Он стоял футах в десяти — двенадцати от идола — маленького изваяния в сидячей позе. У этого идола был глуповато-младенческий вид восковой куклы, но ему недоставало округлости форм и правильных пропорций, присущих кукле. Объяснения нам давал мистер Ганди. Он был делегатом Конгресса религий на Всемирной выставке в Чикаго; мистер Ганди говорил великолепно, на прекрасном английском языке, но со временем его объяснения потускнели в моей памяти, и сейчас от всей этой экскурсии у меня осталось только одно: туманное представление о религии, выраженной в утонченно-рассудочных формах, возвышенной и чистой, лишенной какого-либо налета плотской непристойности; у меня осталось и другое туманное представление — о некоей связи столь интеллектуальной системы с тем вульгарным, грубым идолом, о котором я упоминал, — сам не знаю почему. Ведь между ними и в самом деле нет ничего общего. По-видимому, идол символизирует какого-то человека, который благодаря ряду перевоплощений, длившихся многие века, постепенно накапливал святость и в конце концов стал настоящим святым или богом; считается, что теперь он и сам способен воспринимать молитвы и передавать их в небесную канцелярию. Кажется, дело именно в этом.

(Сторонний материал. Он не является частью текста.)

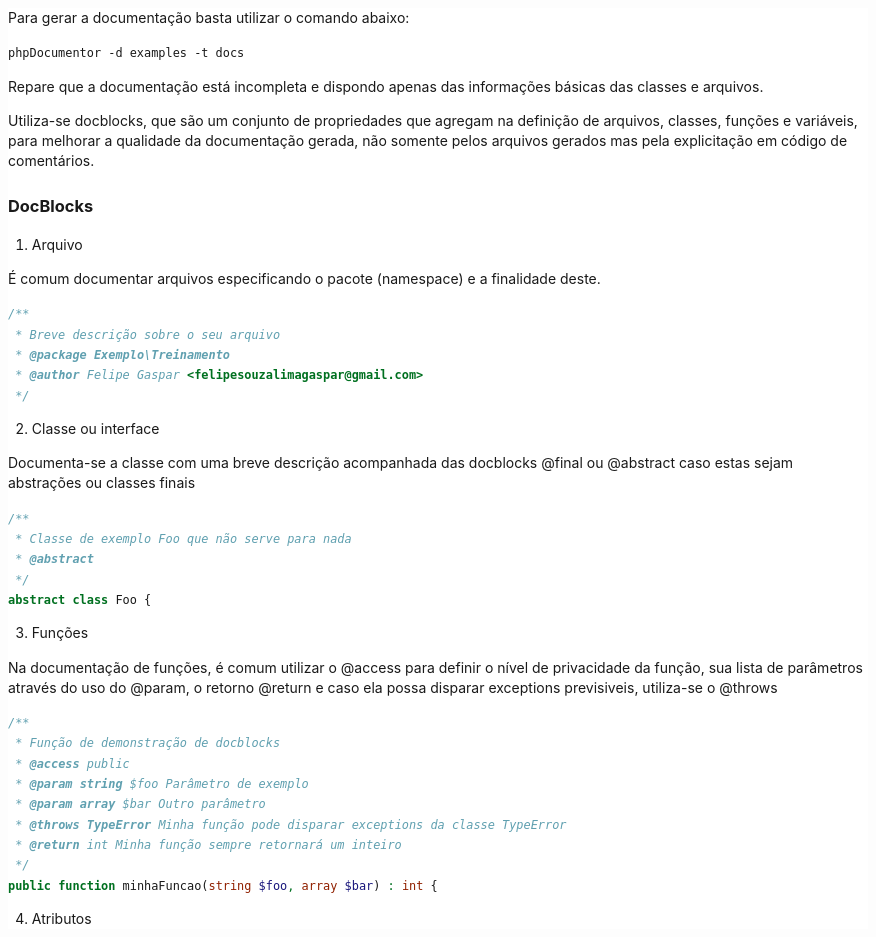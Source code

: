 Para gerar a documentação basta utilizar o comando abaixo:

```unix
phpDocumentor -d examples -t docs
```
Repare que a documentação está incompleta e dispondo apenas das informações básicas das classes e arquivos.

Utiliza-se docblocks, que são um conjunto de propriedades que agregam na definição de arquivos, classes, funções e variáveis, para melhorar a qualidade da documentação gerada, não somente pelos arquivos gerados mas pela explicitação em código de comentários.

### DocBlocks

1. Arquivo

É comum documentar arquivos especificando o pacote (namespace) e a finalidade deste.

```php
/**
 * Breve descrição sobre o seu arquivo
 * @package Exemplo\Treinamento
 * @author Felipe Gaspar <felipesouzalimagaspar@gmail.com>
 */
```

2. Classe ou interface

Documenta-se a classe com uma breve descrição acompanhada das docblocks @final ou @abstract caso estas sejam abstrações ou classes finais

```php
/**
 * Classe de exemplo Foo que não serve para nada
 * @abstract
 */
abstract class Foo {
```

3. Funções

Na documentação de funções, é comum utilizar o @access para definir o nível de privacidade da função, sua lista de parâmetros através do uso do @param, o retorno @return e caso ela possa disparar exceptions previsiveis, utiliza-se o @throws

```php
/**
 * Função de demonstração de docblocks
 * @access public 
 * @param string $foo Parâmetro de exemplo
 * @param array $bar Outro parâmetro
 * @throws TypeError Minha função pode disparar exceptions da classe TypeError
 * @return int Minha função sempre retornará um inteiro
 */
public function minhaFuncao(string $foo, array $bar) : int {
```

4. Atributos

Затем мы отправились в бунгало мистера Премчанда Ройчанда, в Лавлене, округ Байкулла, где индийский князь должен был принять депутацию джайнской общины; депутация желала поздравить его с высокой честью, оказанной ему императрицей Индии Викторией. Виктория сделала его рыцарем ордена Звезда Индии. По-видимому, даже самый знатный индийский вельможа рад прибавить к своим древним туземным титулам скромное словечко «сэр» и готов пойти на многое, чтобы добиться этой чести. Он готов добровольно простить недоимки, будет щедро отпускать деньги на улучшение условий жизни своих подданных, если только сможет таким образом обеспечить себе рыцарство. Он будет лезть из кожи вон, только бы британское правительство добавило ему еще один выстрел во время традиционного салюта. Каждый год императрица раздает рыцарские звания и добавляет выстрелы из пушки индийским князьям за их общественно-полезную деятельность. Салют в честь мелкого князя производится из трех-четырех пушек; князьям более могущественным салютуют большим количеством пушек. Самая мощная батарея доходит до одиннадцати; может быть, их бывает и больше, но я слыхал лишь об одиннадцатипушечных князьях. Мне рассказывали, что если четырехпушечный владетель получает еще один выстрел из пушки, то он немало досаждает своим соседям, пока не свыкнется с новым своим положением, ибо пальба ему так нравится, что он ищет любой предлог, чтобы устроить салют в свою честь. Вполне возможно, что у таких блистательных властителей, как низам Хайдарабада и гаеквар Бароды, имеется и больше одиннадцати пушек, но я этого не знаю.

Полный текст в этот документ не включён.